== Task details ==
Your answer should reproduce every line of the material in which the word "Generation" occurs.

────────────────────

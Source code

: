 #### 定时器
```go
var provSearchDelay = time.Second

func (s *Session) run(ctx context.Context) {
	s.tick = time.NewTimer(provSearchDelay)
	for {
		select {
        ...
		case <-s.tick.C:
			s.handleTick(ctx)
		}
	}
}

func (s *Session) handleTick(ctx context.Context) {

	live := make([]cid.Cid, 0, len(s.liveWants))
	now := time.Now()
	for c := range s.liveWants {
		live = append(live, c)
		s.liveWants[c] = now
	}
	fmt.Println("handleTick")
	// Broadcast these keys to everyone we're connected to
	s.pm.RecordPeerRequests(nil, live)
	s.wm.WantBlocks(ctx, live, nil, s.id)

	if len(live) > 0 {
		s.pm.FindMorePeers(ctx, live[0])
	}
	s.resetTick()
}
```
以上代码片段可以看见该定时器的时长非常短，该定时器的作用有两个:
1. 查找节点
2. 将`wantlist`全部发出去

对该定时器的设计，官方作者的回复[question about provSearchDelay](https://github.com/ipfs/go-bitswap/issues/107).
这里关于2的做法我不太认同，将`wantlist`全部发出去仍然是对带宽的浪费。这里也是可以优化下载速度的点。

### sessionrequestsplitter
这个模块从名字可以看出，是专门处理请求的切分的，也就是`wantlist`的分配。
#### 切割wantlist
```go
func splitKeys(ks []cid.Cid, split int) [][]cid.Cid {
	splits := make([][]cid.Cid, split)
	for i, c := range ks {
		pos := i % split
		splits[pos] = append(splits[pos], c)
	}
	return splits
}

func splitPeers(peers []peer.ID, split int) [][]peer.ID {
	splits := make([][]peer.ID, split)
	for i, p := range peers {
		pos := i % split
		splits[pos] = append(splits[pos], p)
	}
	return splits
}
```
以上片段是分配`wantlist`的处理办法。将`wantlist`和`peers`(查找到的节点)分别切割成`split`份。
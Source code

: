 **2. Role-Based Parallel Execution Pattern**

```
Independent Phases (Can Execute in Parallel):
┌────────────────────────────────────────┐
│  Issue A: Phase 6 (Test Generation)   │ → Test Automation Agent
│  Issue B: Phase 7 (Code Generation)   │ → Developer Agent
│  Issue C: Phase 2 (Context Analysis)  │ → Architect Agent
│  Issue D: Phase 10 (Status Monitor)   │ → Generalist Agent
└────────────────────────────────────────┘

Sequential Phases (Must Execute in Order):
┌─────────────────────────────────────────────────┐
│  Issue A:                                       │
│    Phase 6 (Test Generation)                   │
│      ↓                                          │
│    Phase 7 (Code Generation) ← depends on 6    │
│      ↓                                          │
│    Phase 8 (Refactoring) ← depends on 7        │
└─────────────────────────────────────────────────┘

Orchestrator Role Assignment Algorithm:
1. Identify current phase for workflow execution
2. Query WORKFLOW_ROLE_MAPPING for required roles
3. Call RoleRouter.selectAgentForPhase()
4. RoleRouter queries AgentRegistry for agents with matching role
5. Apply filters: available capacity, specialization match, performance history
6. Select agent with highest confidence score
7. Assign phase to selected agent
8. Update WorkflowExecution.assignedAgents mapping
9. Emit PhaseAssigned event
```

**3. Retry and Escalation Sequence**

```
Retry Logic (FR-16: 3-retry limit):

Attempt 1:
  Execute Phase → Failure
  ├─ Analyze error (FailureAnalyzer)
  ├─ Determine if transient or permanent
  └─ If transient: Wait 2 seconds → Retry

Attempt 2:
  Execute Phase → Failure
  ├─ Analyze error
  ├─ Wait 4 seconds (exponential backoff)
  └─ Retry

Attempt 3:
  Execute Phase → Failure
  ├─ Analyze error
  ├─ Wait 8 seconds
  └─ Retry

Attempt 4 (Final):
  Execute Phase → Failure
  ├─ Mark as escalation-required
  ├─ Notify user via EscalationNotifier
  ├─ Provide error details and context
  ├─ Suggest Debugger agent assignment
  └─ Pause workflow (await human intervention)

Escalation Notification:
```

────────────────────

== Solution to the problem ==
│  Issue A: Phase 6 (Test Generation)   │ → Test Automation Agent
│  Issue B: Phase 7 (Code Generation)   │ → Developer Agent
│    Phase 6 (Test Generation)                   │
│    Phase 7 (Code Generation) ← depends on 6    │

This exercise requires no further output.